Problem statement: Every line below containing the word "upgrade" should be found and copied.
___ Data extracts
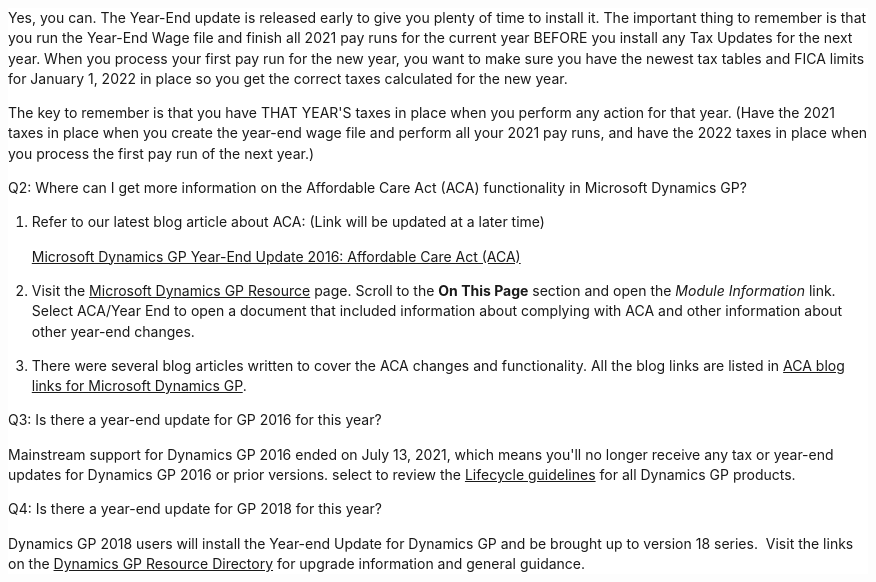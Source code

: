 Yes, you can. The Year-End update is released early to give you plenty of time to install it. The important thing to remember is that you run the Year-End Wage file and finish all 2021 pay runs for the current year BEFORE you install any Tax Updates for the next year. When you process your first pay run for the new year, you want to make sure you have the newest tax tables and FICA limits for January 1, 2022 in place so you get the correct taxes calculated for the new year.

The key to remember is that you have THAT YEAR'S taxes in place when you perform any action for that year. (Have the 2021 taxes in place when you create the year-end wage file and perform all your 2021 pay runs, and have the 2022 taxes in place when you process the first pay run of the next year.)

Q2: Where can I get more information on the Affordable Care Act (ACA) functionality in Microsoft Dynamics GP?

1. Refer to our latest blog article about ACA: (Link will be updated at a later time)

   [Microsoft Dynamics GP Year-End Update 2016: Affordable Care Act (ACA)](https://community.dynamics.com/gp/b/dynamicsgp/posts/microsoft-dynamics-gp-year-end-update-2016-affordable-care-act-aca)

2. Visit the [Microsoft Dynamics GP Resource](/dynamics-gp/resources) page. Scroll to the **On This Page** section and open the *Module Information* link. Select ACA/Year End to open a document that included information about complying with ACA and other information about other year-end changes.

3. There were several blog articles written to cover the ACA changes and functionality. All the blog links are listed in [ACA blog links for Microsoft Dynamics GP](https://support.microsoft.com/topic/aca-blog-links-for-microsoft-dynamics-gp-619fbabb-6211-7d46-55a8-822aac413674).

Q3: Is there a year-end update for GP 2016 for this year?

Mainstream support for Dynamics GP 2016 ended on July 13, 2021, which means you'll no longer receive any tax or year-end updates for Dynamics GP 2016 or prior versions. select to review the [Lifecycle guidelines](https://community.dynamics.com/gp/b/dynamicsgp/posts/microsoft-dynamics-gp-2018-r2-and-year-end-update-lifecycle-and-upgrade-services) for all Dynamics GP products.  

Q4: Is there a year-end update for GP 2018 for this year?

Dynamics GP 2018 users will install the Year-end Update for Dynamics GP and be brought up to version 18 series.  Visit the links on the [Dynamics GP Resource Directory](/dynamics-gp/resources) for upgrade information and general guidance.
______
___ Data extracts
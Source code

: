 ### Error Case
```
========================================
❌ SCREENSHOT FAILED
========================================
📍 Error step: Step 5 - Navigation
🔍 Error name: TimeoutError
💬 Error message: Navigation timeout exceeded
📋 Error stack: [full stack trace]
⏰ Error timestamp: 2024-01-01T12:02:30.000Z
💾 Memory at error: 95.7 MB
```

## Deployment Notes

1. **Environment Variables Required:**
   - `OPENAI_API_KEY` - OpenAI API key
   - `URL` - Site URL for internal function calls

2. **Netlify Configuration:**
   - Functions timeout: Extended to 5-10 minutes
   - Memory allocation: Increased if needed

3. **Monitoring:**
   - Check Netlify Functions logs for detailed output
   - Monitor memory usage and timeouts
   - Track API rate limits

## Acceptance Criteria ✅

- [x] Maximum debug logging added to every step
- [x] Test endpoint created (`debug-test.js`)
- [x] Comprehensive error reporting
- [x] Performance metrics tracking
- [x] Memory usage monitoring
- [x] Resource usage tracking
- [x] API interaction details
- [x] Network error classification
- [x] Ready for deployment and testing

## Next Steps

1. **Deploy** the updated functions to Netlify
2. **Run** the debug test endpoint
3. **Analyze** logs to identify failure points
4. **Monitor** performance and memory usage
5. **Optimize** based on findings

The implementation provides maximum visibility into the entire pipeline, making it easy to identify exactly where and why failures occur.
______
Written response:
Mainstream support for Dynamics GP 2016 ended on July 13, 2021, which means you'll no longer receive any tax or year-end updates for Dynamics GP 2016 or prior versions. select to review the [Lifecycle guidelines](https://community.dynamics.com/gp/b/dynamicsgp/posts/microsoft-dynamics-gp-2018-r2-and-year-end-update-lifecycle-and-upgrade-services) for all Dynamics GP products.  
Dynamics GP 2018 users will install the Year-end Update for Dynamics GP and be brought up to version 18 series.  Visit the links on the [Dynamics GP Resource Directory](/dynamics-gp/resources) for upgrade information and general guidance.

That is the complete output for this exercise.